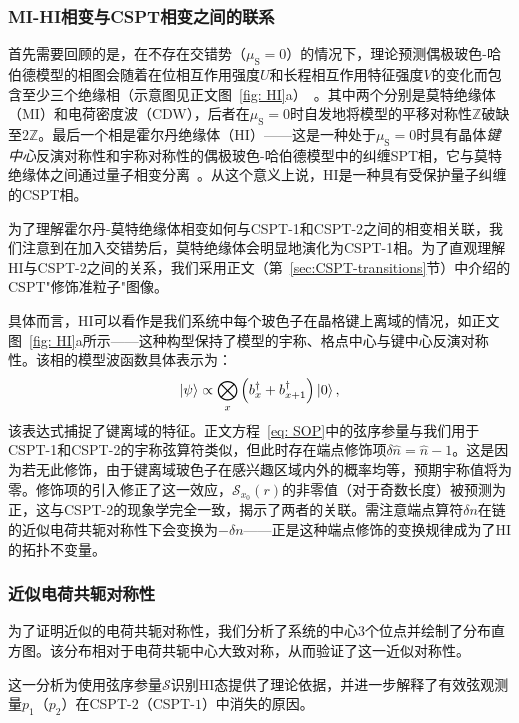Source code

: \documentclass[preprint,superscriptaddress,floatfix, nofootinbib]{revtex4-2}
\begin{document}
\subsubsection*{MI-HI相变与CSPT相变之间的联系}

首先需要回顾的是，在不存在交错势（$\mu_{\text{S}} = 0$）的情况下，理论预测偶极玻色-哈伯德模型的相图会随着在位相互作用强度$U$和长程相互作用特征强度$V$的变化而包含至少三个绝缘相（示意图见正文图~\ref{fig: HI}a）~\cite{Torre2006, Berg2008}。其中两个分别是莫特绝缘体（MI）和电荷密度波（CDW），后者在$\mu_{\text{S}} = 0$时自发地将模型的平移对称性$\mathbb{Z}$破缺至$2\mathbb{Z}$。最后一个相是霍尔丹绝缘体（HI）——这是一种处于$\mu_{\text{S}} = 0$时具有晶体\textit{键中心}反演对称性和宇称对称性的偶极玻色-哈伯德模型中的纠缠SPT相，它与莫特绝缘体之间通过量子相变分离~\cite{Pollmann2010}。从这个意义上说，HI是一种具有受保护量子纠缠的CSPT相。

为了理解霍尔丹-莫特绝缘体相变如何与CSPT-1和CSPT-2之间的相变相关联\cite{Sahay2025}，我们注意到在加入交错势后，莫特绝缘体会明显地演化为CSPT-1相。为了直观理解HI与CSPT-2之间的关系，我们采用正文（第~\ref{sec:CSPT-transitions}节）中介绍的CSPT"修饰准粒子"图像。

具体而言，HI可以看作是我们系统中每个玻色子在晶格键上离域的情况，如正文图~\ref{fig: HI}a所示——这种构型保持了模型的宇称、格点中心与键中心反演对称性。该相的模型波函数具体表示为：
\begin{equation} \label{eq:model-wavefunction}
    \ket{\psi} \propto \bigotimes_{x} \left( b_{x}^{\dagger} + b_{x + 1}^{\dagger} \right) \ket{0},
\end{equation}
该表达式捕捉了键离域的特征。正文方程~\eqref{eq: SOP}中的弦序参量与我们用于CSPT-1和CSPT-2的宇称弦算符类似，但此时存在端点修饰项$\delta \hat n = \hat n-1$。这是因为若无此修饰，由于键离域玻色子在感兴趣区域内外的概率均等，预期宇称值将为零。修饰项的引入修正了这一效应，$\mathcal{S}_{x_0} (r)$的非零值（对于奇数长度）被预测为正，这与CSPT-2的现象学完全一致，揭示了两者的关联。需注意端点算符$\delta n$在链的近似电荷共轭对称性下会变换为$-\delta n$——正是这种端点修饰的变换规律成为了HI的拓扑不变量\cite{Pollmann2012, Schuch2011, Chen2011}。
\subsubsection*{近似电荷共轭对称性}
为了证明近似的电荷共轭对称性，我们分析了系统的中心3个位点并绘制了分布直方图。该分布相对于电荷共轭中心大致对称，从而验证了这一近似对称性。

这一分析为使用弦序参量$\mathcal{S}$识别HI态提供了理论依据，并进一步解释了有效弦观测量$p_1$（$p_2$）在CSPT-$2$（CSPT-$1$）中消失的原因。
\end{document}
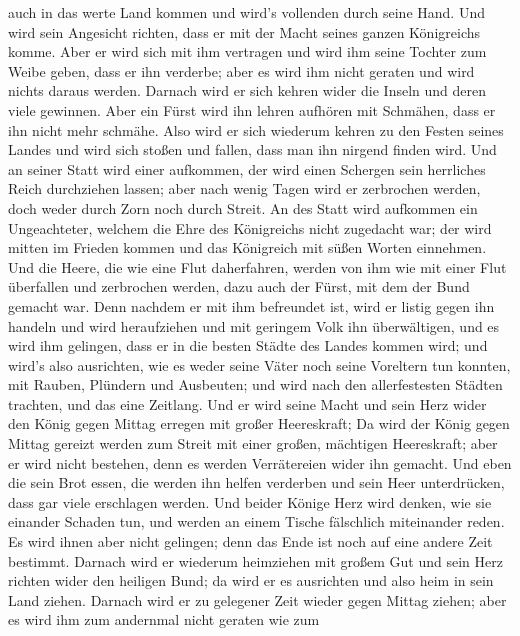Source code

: auch in das werte Land kommen und wird's vollenden durch seine Hand.
 Und wird sein Angesicht richten, dass er mit der Macht
seines ganzen Königreichs komme. Aber er wird sich mit ihm vertragen und
wird ihm seine Tochter zum Weibe geben, dass er ihn verderbe; aber es
wird ihm nicht geraten und wird nichts daraus werden. 
Darnach wird er sich kehren wider die Inseln und deren viele gewinnen.
Aber ein Fürst wird ihn lehren aufhören mit Schmähen, dass er ihn nicht
mehr schmähe.  Also wird er sich wiederum kehren zu den
Festen seines Landes und wird sich stoßen und fallen, dass man ihn
nirgend finden wird.  Und an seiner Statt wird einer
aufkommen, der wird einen Schergen sein herrliches Reich durchziehen
lassen; aber nach wenig Tagen wird er zerbrochen werden, doch weder
durch Zorn noch durch Streit.  An des Statt wird aufkommen
ein Ungeachteter, welchem die Ehre des Königreichs nicht zugedacht war;
der wird mitten im Frieden kommen und das Königreich mit süßen Worten
einnehmen.  Und die Heere, die wie eine Flut daherfahren,
werden von ihm wie mit einer Flut überfallen und zerbrochen werden, dazu
auch der Fürst, mit dem der Bund gemacht war.  Denn nachdem
er mit ihm befreundet ist, wird er listig gegen ihn handeln und wird
heraufziehen und mit geringem Volk ihn überwältigen,  und
es wird ihm gelingen, dass er in die besten Städte des Landes kommen
wird; und wird's also ausrichten, wie es weder seine Väter noch seine
Voreltern tun konnten, mit Rauben, Plündern und Ausbeuten; und wird nach
den allerfestesten Städten trachten, und das eine Zeitlang.
 Und er wird seine Macht und sein Herz wider den König
gegen Mittag erregen mit großer Heereskraft; Da wird der König gegen
Mittag gereizt werden zum Streit mit einer großen, mächtigen
Heereskraft; aber er wird nicht bestehen, denn es werden Verrätereien
wider ihn gemacht.  Und eben die sein Brot essen, die
werden ihn helfen verderben und sein Heer unterdrücken, dass gar viele
erschlagen werden.  Und beider Könige Herz wird denken, wie
sie einander Schaden tun, und werden an einem Tische fälschlich
miteinander reden. Es wird ihnen aber nicht gelingen; denn das Ende ist
noch auf eine andere Zeit bestimmt.  Darnach wird er
wiederum heimziehen mit großem Gut und sein Herz richten wider den
heiligen Bund; da wird er es ausrichten und also heim in sein Land
ziehen.  Darnach wird er zu gelegener Zeit wieder gegen
Mittag ziehen; aber es wird ihm zum andernmal nicht geraten wie zum
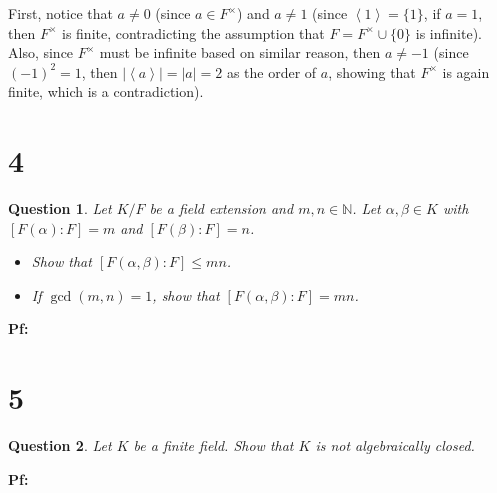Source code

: \documentclass{article}
\newtheorem{question}{Question}
\begin{document}
First, notice that $a\neq 0$ (since $a\in F^\times$) and $a\neq 1$ (since $\left<1\right> = \{1\}$, if $a=1$, then $F^\times$ is finite, contradicting the assumption that $F=F^\times\cup \{0\}$ is infinite). Also, since $F^\times$ must be infinite based on similar reason, then $a\neq -1$ (since $(-1)^2=1$, then $|\left<a\right>| = |a|=2$ as the order of $a$, showing that $F^\times$ is again finite, which is a contradiction).

\break

\section*{4}
\begin{myBox}[]{}
    \begin{question}
        Let $K/F$ be a field extension and $m,n\in\mathbb{N}$. Let $\alpha,\beta\in K$ with $[F(\alpha):F]=m$ and $[F(\beta):F]=n$.
        \begin{itemize}
            \item[(a)] Show that $[F(\alpha,\beta):F]\leq mn$.
            \item[(b)] If $\gcd(m,n)=1$, show that $[F(\alpha,\beta):F]=mn$.
        \end{itemize}
    \end{question}
\end{myBox}

\textbf{Pf:}

\break

\section*{5}
\begin{myBox}[]{}
    \begin{question}
        Let $K$ be a finite field. Show that $K$ is not algebraically closed.
    \end{question}
\end{myBox}

\textbf{Pf:}
\end{document}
****************************************
From the first line to the last, return the records exactly and leave the pictures behind.

■ ANSWER BOX:
Source code

: \documentclass[preprint,superscriptaddress,floatfix, nofootinbib]{revtex4-2}
\begin{document}
\subsubsection*{MI-HI相变与CSPT相变之间的联系}

首先需要回顾的是，在不存在交错势（$\mu_{\text{S}} = 0$）的情况下，理论预测偶极玻色-哈伯德模型的相图会随着在位相互作用强度$U$和长程相互作用特征强度$V$的变化而包含至少三个绝缘相（示意图见正文图~\ref{fig: HI}a）~\cite{Torre2006, Berg2008}。其中两个分别是莫特绝缘体（MI）和电荷密度波（CDW），后者在$\mu_{\text{S}} = 0$时自发地将模型的平移对称性$\mathbb{Z}$破缺至$2\mathbb{Z}$。最后一个相是霍尔丹绝缘体（HI）——这是一种处于$\mu_{\text{S}} = 0$时具有晶体\textit{键中心}反演对称性和宇称对称性的偶极玻色-哈伯德模型中的纠缠SPT相，它与莫特绝缘体之间通过量子相变分离~\cite{Pollmann2010}。从这个意义上说，HI是一种具有受保护量子纠缠的CSPT相。

为了理解霍尔丹-莫特绝缘体相变如何与CSPT-1和CSPT-2之间的相变相关联\cite{Sahay2025}，我们注意到在加入交错势后，莫特绝缘体会明显地演化为CSPT-1相。为了直观理解HI与CSPT-2之间的关系，我们采用正文（第~\ref{sec:CSPT-transitions}节）中介绍的CSPT"修饰准粒子"图像。

具体而言，HI可以看作是我们系统中每个玻色子在晶格键上离域的情况，如正文图~\ref{fig: HI}a所示——这种构型保持了模型的宇称、格点中心与键中心反演对称性。该相的模型波函数具体表示为：
\begin{equation} \label{eq:model-wavefunction}
    \ket{\psi} \propto \bigotimes_{x} \left( b_{x}^{\dagger} + b_{x + 1}^{\dagger} \right) \ket{0},
\end{equation}
该表达式捕捉了键离域的特征。正文方程~\eqref{eq: SOP}中的弦序参量与我们用于CSPT-1和CSPT-2的宇称弦算符类似，但此时存在端点修饰项$\delta \hat n = \hat n-1$。这是因为若无此修饰，由于键离域玻色子在感兴趣区域内外的概率均等，预期宇称值将为零。修饰项的引入修正了这一效应，$\mathcal{S}_{x_0} (r)$的非零值（对于奇数长度）被预测为正，这与CSPT-2的现象学完全一致，揭示了两者的关联。需注意端点算符$\delta n$在链的近似电荷共轭对称性下会变换为$-\delta n$——正是这种端点修饰的变换规律成为了HI的拓扑不变量\cite{Pollmann2012, Schuch2011, Chen2011}。
\subsubsection*{近似电荷共轭对称性}
为了证明近似的电荷共轭对称性，我们分析了系统的中心3个位点并绘制了分布直方图。该分布相对于电荷共轭中心大致对称，从而验证了这一近似对称性。

这一分析为使用弦序参量$\mathcal{S}$识别HI态提供了理论依据，并进一步解释了有效弦观测量$p_1$（$p_2$）在CSPT-$2$（CSPT-$1$）中消失的原因。
\end{document}
Source code

: auch in das werte Land kommen und wird's vollenden durch seine Hand.
 Und wird sein Angesicht richten, dass er mit der Macht
seines ganzen Königreichs komme. Aber er wird sich mit ihm vertragen und
wird ihm seine Tochter zum Weibe geben, dass er ihn verderbe; aber es
wird ihm nicht geraten und wird nichts daraus werden. 
Darnach wird er sich kehren wider die Inseln und deren viele gewinnen.
Aber ein Fürst wird ihn lehren aufhören mit Schmähen, dass er ihn nicht
mehr schmähe.  Also wird er sich wiederum kehren zu den
Festen seines Landes und wird sich stoßen und fallen, dass man ihn
nirgend finden wird.  Und an seiner Statt wird einer
aufkommen, der wird einen Schergen sein herrliches Reich durchziehen
lassen; aber nach wenig Tagen wird er zerbrochen werden, doch weder
durch Zorn noch durch Streit.  An des Statt wird aufkommen
ein Ungeachteter, welchem die Ehre des Königreichs nicht zugedacht war;
der wird mitten im Frieden kommen und das Königreich mit süßen Worten
einnehmen.  Und die Heere, die wie eine Flut daherfahren,
werden von ihm wie mit einer Flut überfallen und zerbrochen werden, dazu
auch der Fürst, mit dem der Bund gemacht war.  Denn nachdem
er mit ihm befreundet ist, wird er listig gegen ihn handeln und wird
heraufziehen und mit geringem Volk ihn überwältigen,  und
es wird ihm gelingen, dass er in die besten Städte des Landes kommen
wird; und wird's also ausrichten, wie es weder seine Väter noch seine
Voreltern tun konnten, mit Rauben, Plündern und Ausbeuten; und wird nach
den allerfestesten Städten trachten, und das eine Zeitlang.
 Und er wird seine Macht und sein Herz wider den König
gegen Mittag erregen mit großer Heereskraft; Da wird der König gegen
Mittag gereizt werden zum Streit mit einer großen, mächtigen
Heereskraft; aber er wird nicht bestehen, denn es werden Verrätereien
wider ihn gemacht.  Und eben die sein Brot essen, die
werden ihn helfen verderben und sein Heer unterdrücken, dass gar viele
erschlagen werden.  Und beider Könige Herz wird denken, wie
sie einander Schaden tun, und werden an einem Tische fälschlich
miteinander reden. Es wird ihnen aber nicht gelingen; denn das Ende ist
noch auf eine andere Zeit bestimmt.  Darnach wird er
wiederum heimziehen mit großem Gut und sein Herz richten wider den
heiligen Bund; da wird er es ausrichten und also heim in sein Land
ziehen.  Darnach wird er zu gelegener Zeit wieder gegen
Mittag ziehen; aber es wird ihm zum andernmal nicht geraten wie zum
Source code

: \documentclass{article}
\newtheorem{question}{Question}
\begin{document}
First, notice that $a\neq 0$ (since $a\in F^\times$) and $a\neq 1$ (since $\left<1\right> = \{1\}$, if $a=1$, then $F^\times$ is finite, contradicting the assumption that $F=F^\times\cup \{0\}$ is infinite). Also, since $F^\times$ must be infinite based on similar reason, then $a\neq -1$ (since $(-1)^2=1$, then $|\left<a\right>| = |a|=2$ as the order of $a$, showing that $F^\times$ is again finite, which is a contradiction).

\break

\section*{4}
\begin{myBox}[]{}
    \begin{question}
        Let $K/F$ be a field extension and $m,n\in\mathbb{N}$. Let $\alpha,\beta\in K$ with $[F(\alpha):F]=m$ and $[F(\beta):F]=n$.
        \begin{itemize}
            \item[(a)] Show that $[F(\alpha,\beta):F]\leq mn$.
            \item[(b)] If $\gcd(m,n)=1$, show that $[F(\alpha,\beta):F]=mn$.
        \end{itemize}
    \end{question}
\end{myBox}

\textbf{Pf:}

\break

\section*{5}
\begin{myBox}[]{}
    \begin{question}
        Let $K$ be a finite field. Show that $K$ is not algebraically closed.
    \end{question}
\end{myBox}

\textbf{Pf:}
\end{document}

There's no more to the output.